Tal como lo establece la Convención sobre los Derechos del Niño (CND), todos los niños, niñas y adolescentes tienen derecho a vivir en un entorno seguro, estable y libre de violencia.
 
¡En Aldeas Infantiles SOS condenamos enérgicamente todo tipo de abuso y explotación de niños y adolescentes, en cualquier ámbito y situación!
 

Situación de los jóvenes


Según la Organización Internacional del Trabajo (OIT), 30 millones de jóvenes de Latinoamérica no estudian ni trabajan en forma remunerada, limitando su desarrollo y sus oportunidades de futuro. La estadística no es exclusiva a nuestro país. Según la última encuesta de Ocupación y Desocupación del Gran Santiago, 17,1% de los jóvenes entre 20 y 24 años se encuentra cesante, mientras que en el rango etario entre 25 y 29 años, el porcentaje es de 11,9 puntos porcentuales.

Un amplio abanico de razones explicaría esta situación: educación deficiente y excluyente, falta de asesoramiento, desajuste entre las capacidades desarrolladas y requisitos del mercado. Además, muchos de ellos deben asumir labores no remuneradas en el hogar. Asimismo, 6 de cada 10 jóvenes que consiguen algún tipo de actividad laboral se ven obligados a aceptar empleos informales, que implican malas condiciones, falta de protección legal, baja productividad y bajos salarios.

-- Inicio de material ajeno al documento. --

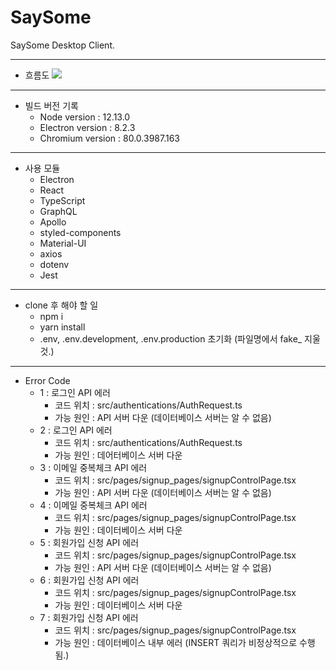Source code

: # SaySome

SaySome Desktop Client.   
- - -
* 흐름도
<img src="https://user-images.githubusercontent.com/52199223/82762655-348beb00-9e3d-11ea-8694-f72eacdfffb2.PNG"><img>   
- - -
* 빌드 버전 기록   
  * Node version : 12.13.0   
  * Electron version : 8.2.3   
  * Chromium version : 80.0.3987.163   
- - -
* 사용 모듈
  * Electron
  * React
  * TypeScript
  * GraphQL
  * Apollo
  * styled-components
  * Material-UI
  * axios
  * dotenv
  * Jest
- - -
* clone 후 해야 할 일   
  * npm i
  * yarn install
  * .env, .env.development, .env.production 초기화 (파일명에서 fake_ 지울 것.)
- - -
* Error Code
  * 1 : 로그인 API 에러
    + 코드 위치 : src/authentications/AuthRequest.ts
    + 가능 원인 : API 서버 다운 (데이터베이스 서버는 알 수 없음)
  * 2 : 로그인 API 에러
    + 코드 위치 : src/authentications/AuthRequest.ts
    + 가능 원인 : 데어터베이스 서버 다운
  * 3 : 이메일 중복체크 API 에러
    + 코드 위치 : src/pages/signup_pages/signupControlPage.tsx
    + 가능 원인 : API 서버 다운 (데이터베이스 서버는 알 수 없음)
  * 4 : 이메일 중복체크 API 에러
    + 코드 위치 : src/pages/signup_pages/signupControlPage.tsx
    + 가능 원인 : 데이터베이스 서버 다운
  * 5 : 회원가입 신청 API 에러
    + 코드 위치 : src/pages/signup_pages/signupControlPage.tsx
    + 가능 원인 : API 서버 다운 (데이터베이스 서버는 알 수 없음)
  * 6 : 회원가입 신청 API 에러
    + 코드 위치 : src/pages/signup_pages/signupControlPage.tsx
    + 가능 원인 : 데이터베이스 서버 다운
  * 7 : 회원가입 신청 API 에러
    + 코드 위치 : src/pages/signup_pages/signupControlPage.tsx
    + 가능 원인 : 데이터베이스 내부 에러 (INSERT 쿼리가 비정상적으로 수행됨.)
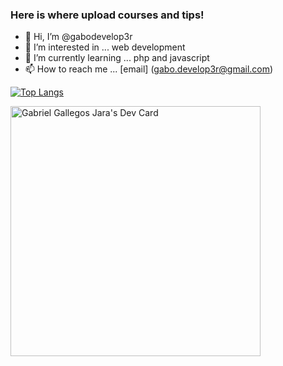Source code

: ### Here is where upload courses and tips!

- 👋 Hi, I’m @gabodevelop3r
- 👀 I’m interested in ... web development
- 🌱 I’m currently learning ... php and javascript
- 📫 How to reach me ... [email] (gabo.develop3r@gmail.com)

[![Top Langs](https://github-readme-stats.vercel.app/api/top-langs/?username=gabodevelop3r)](https://github.com/anuraghazra/github-readme-stats)


<a href="https://app.daily.dev/Dead1"><img src="https://api.daily.dev/devcards/f6bb15f81b96485b8c54a0fbdd996e1f.png?r=azb" width="400" alt="Gabriel Gallegos Jara's Dev Card"/></a>

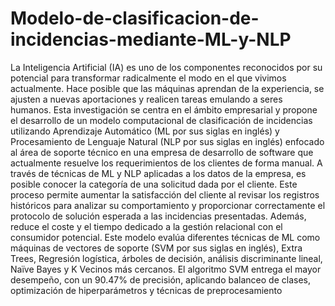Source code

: # Modelo-de-clasificacion-de-incidencias-mediante-ML-y-NLP
La Inteligencia Artificial (IA) es uno de los componentes reconocidos por su potencial para transformar radicalmente el modo en el que vivimos actualmente. Hace posible que las máquinas aprendan de la experiencia, se ajusten a nuevas aportaciones y realicen tareas emulando a seres humanos. Esta investigación se centra en el ámbito empresarial y propone el desarrollo de un modelo computacional de clasificación de incidencias utilizando Aprendizaje Automático (ML por sus siglas en inglés) y Procesamiento de Lenguaje Natural (NLP por sus siglas en inglés) enfocado al área de soporte técnico en una empresa de desarrollo de software que actualmente resuelve los requerimientos de los clientes de forma manual. A través de técnicas de ML y NLP aplicadas a los datos de la empresa, es posible conocer la categoría de una solicitud dada por el cliente. Este proceso permite aumentar la satisfacción del cliente al revisar los registros históricos para analizar su comportamiento y proporcionar correctamente el protocolo de solución esperada a las incidencias presentadas. Además, reduce el coste y el tiempo dedicado a la gestión relacional con el consumidor potencial. Este modelo evalúa diferentes técnicas de ML como máquinas de vectores de soporte (SVM por sus siglas en inglés), Extra Trees, Regresión logística, árboles de decisión, análisis discriminante lineal, Naïve Bayes y K Vecinos más cercanos. El algoritmo SVM entrega el mayor desempeño, con un 90.47% de precisión, aplicando balanceo de clases, optimización de hiperparámetros y técnicas de preprocesamiento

En la actualidad la población joven de América Latina y el Caribe está sufriendo una crisis de exclusión social y desempleo, que se manifiesta en el incremento de 3 puntos porcentuales en el último año (18,3%) según la OIT. Esta crisis repercute especialmente en aquellos jóvenes con mayor vulnerabilidad: mujeres, migrantes y aquellos institucionalizados que han perdido o están en riesgo de perder el cuidado familiar.

Para asegurar el desarrollo y la inclusión social de estos millones de jóvenes es imprescindible actuar hoy y ahora. Aldeas Infantiles SOS trabaja en diversos programas, que preparan a los jóvenes para la vida independiente, apostando al desarrollo de sus capacidades y al fortalecimiento de sus competencias para facilitar su autonomía, empoderamiento y realización personal. Esto lo hace brindando entornos protectores y educación de calidad, capacitación y desarrollo de habilidades, formación de empleo y emprendimiento, acceso a la experiencia laboral a través de alianzas, y promoción de la igualdad de acceso al empleo decente. 

Las oportunidades y las juventudes tienen algo en común: no pueden esperar. Por tal motivo el compromiso de todos debe manifestarse aquí y ahora. El trabajo decente para los jóvenes y los espacios de participación y capacitación son la clave para el cambio. Sólo a través de ellos podremos lograr un futuro sostenible y un mundo más igualitario.